# What needs to be done
Starting at the line that contains "während des Schluckaktes" and ending at the line that contains "() münden. Hier findet", the lines below are to be given again exactly, with nothing added.
*** Material shown
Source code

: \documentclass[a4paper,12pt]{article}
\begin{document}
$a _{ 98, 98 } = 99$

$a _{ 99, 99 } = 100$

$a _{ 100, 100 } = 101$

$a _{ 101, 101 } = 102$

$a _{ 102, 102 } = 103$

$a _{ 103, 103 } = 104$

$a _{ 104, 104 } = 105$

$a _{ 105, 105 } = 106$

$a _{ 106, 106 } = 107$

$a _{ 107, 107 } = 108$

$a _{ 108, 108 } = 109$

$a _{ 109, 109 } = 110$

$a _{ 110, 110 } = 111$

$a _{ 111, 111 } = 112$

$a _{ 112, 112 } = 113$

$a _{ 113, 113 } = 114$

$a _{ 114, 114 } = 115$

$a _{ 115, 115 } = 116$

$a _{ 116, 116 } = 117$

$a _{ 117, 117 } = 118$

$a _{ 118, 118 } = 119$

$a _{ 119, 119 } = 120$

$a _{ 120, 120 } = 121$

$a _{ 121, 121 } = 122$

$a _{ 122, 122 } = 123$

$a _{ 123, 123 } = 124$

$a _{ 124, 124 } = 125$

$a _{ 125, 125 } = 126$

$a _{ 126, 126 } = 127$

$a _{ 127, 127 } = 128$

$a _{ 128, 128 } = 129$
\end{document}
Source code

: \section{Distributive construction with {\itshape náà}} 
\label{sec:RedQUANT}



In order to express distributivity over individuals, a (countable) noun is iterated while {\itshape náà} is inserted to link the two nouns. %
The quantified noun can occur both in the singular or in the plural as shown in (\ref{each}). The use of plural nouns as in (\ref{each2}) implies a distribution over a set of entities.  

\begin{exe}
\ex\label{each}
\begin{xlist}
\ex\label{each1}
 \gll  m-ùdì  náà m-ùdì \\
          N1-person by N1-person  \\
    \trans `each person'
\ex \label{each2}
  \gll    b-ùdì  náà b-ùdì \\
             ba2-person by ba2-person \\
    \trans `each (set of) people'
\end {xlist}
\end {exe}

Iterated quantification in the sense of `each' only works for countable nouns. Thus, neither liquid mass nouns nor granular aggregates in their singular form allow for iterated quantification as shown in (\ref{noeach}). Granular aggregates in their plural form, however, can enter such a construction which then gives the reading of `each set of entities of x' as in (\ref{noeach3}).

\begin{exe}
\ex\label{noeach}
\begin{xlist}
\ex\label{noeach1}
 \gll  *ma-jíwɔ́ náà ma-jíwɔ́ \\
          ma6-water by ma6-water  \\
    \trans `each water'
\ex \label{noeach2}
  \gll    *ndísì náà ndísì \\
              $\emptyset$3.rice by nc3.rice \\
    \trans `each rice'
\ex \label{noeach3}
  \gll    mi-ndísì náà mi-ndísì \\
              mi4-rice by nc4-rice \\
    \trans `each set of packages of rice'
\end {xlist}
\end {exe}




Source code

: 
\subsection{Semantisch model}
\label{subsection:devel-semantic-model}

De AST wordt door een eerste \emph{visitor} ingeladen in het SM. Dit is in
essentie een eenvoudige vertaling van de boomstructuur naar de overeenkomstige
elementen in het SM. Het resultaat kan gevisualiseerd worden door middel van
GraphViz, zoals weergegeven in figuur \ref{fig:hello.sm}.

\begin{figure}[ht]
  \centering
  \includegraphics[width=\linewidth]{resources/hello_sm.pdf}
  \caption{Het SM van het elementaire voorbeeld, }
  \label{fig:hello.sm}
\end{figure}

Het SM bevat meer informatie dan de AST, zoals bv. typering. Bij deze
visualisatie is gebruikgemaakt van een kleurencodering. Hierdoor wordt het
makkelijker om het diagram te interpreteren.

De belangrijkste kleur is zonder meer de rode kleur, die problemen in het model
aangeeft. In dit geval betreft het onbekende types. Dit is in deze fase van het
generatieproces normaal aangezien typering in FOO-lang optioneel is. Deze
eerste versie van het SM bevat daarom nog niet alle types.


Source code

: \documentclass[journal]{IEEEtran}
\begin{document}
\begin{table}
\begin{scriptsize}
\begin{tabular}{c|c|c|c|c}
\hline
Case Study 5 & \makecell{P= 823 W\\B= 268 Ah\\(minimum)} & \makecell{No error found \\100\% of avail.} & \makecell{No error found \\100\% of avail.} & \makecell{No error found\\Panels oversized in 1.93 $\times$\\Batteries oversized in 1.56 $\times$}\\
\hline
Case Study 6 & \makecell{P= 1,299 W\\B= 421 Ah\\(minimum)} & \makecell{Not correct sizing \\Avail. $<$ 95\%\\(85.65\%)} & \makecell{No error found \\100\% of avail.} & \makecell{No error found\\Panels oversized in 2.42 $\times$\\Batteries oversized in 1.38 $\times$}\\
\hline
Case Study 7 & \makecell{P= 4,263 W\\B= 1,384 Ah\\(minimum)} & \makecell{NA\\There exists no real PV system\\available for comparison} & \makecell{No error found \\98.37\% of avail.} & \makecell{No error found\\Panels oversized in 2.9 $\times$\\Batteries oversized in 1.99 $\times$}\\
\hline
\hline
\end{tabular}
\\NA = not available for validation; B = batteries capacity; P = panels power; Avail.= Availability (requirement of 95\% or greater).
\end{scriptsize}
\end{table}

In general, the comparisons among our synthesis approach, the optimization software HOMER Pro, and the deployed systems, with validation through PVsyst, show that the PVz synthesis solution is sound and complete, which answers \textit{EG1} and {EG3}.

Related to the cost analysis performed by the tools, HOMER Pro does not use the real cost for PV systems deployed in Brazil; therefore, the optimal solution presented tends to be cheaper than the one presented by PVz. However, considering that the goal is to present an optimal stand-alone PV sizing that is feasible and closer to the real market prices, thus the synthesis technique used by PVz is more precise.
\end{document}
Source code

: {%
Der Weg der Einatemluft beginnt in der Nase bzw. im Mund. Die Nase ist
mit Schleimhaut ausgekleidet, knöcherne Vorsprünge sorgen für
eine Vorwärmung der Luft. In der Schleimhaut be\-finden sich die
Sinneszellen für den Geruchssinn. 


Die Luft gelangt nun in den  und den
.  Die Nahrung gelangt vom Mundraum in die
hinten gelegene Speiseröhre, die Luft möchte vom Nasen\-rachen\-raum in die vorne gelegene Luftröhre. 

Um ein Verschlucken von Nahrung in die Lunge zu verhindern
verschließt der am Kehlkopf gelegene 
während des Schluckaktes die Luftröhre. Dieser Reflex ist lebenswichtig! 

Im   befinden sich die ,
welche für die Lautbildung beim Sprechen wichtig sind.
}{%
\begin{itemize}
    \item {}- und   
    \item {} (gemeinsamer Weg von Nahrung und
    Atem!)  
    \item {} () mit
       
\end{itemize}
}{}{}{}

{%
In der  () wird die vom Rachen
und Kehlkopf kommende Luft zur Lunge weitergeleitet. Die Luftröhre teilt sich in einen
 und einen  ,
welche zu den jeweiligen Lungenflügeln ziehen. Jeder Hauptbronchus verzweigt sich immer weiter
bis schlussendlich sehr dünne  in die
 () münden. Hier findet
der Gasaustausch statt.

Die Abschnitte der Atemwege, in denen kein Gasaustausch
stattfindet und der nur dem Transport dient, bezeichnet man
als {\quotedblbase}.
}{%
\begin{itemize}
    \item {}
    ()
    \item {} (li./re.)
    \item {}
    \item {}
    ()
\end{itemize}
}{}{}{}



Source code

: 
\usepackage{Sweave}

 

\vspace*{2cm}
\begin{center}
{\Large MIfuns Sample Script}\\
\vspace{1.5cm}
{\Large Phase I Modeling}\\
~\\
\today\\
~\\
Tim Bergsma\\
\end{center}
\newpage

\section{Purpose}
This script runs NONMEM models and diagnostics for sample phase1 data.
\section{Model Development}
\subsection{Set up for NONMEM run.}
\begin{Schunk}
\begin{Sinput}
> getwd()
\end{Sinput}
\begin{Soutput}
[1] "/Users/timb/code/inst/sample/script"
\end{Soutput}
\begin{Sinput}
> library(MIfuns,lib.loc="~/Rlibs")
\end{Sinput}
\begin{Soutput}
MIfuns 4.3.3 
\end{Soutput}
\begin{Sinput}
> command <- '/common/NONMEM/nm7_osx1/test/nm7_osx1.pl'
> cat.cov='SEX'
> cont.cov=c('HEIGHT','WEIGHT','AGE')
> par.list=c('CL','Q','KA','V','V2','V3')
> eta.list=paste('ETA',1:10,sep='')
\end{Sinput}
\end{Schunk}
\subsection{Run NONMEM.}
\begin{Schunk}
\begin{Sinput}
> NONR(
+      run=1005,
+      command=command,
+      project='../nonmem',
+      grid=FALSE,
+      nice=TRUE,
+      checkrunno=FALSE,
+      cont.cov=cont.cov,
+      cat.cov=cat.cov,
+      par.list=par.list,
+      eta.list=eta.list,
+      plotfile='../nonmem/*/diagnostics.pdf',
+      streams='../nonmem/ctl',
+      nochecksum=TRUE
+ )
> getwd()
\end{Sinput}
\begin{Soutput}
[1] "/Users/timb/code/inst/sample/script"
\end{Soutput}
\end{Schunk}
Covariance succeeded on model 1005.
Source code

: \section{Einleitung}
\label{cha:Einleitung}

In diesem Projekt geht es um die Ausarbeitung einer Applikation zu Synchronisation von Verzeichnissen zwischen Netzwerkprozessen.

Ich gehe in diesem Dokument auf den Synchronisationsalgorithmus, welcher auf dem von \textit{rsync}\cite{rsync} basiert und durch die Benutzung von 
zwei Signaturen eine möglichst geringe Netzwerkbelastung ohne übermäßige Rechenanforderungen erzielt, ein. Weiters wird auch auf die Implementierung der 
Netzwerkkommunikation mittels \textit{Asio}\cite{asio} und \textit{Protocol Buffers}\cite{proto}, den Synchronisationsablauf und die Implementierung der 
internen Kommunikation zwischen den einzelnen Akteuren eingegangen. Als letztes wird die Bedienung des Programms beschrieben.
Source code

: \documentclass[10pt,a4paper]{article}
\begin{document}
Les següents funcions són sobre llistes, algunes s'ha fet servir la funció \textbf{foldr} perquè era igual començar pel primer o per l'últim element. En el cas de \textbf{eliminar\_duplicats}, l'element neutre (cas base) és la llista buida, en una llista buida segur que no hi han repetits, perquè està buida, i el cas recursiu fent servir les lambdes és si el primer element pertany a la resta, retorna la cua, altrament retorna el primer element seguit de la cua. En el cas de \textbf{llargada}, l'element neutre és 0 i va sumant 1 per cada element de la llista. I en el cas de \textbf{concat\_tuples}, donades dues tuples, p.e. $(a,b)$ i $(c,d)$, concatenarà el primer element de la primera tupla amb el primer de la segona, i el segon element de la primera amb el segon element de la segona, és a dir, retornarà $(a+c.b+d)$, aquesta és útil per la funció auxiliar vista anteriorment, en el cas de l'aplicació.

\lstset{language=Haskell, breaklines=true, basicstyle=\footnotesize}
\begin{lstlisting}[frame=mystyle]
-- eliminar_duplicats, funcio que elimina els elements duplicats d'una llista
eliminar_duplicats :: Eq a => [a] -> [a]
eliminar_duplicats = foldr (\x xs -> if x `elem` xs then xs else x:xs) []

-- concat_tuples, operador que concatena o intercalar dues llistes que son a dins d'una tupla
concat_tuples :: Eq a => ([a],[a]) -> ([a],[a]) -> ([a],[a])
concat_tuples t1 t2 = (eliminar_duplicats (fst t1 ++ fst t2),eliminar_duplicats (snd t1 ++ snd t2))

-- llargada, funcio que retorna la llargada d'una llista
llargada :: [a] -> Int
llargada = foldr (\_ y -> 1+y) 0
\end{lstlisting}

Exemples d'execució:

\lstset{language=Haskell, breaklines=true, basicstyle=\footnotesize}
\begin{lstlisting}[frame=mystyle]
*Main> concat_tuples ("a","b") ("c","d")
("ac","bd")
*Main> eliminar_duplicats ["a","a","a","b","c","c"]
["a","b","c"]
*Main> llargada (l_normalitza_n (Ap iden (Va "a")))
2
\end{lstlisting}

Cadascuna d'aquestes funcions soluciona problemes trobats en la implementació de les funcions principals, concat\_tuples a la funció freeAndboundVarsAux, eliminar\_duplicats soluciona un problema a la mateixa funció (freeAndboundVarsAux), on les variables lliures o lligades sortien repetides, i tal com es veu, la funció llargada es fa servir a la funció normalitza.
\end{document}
******
# Problem solution
während des Schluckaktes die Luftröhre. Dieser Reflex ist lebenswichtig! 

Im   befinden sich die ,
welche für die Lautbildung beim Sprechen wichtig sind.
}{%
\begin{itemize}
    \item {}- und   
    \item {} (gemeinsamer Weg von Nahrung und
    Atem!)  
    \item {} () mit
       
\end{itemize}
}{}{}{}

{%
In der  () wird die vom Rachen
und Kehlkopf kommende Luft zur Lunge weitergeleitet. Die Luftröhre teilt sich in einen
 und einen  ,
welche zu den jeweiligen Lungenflügeln ziehen. Jeder Hauptbronchus verzweigt sich immer weiter
bis schlussendlich sehr dünne  in die
 () münden. Hier findet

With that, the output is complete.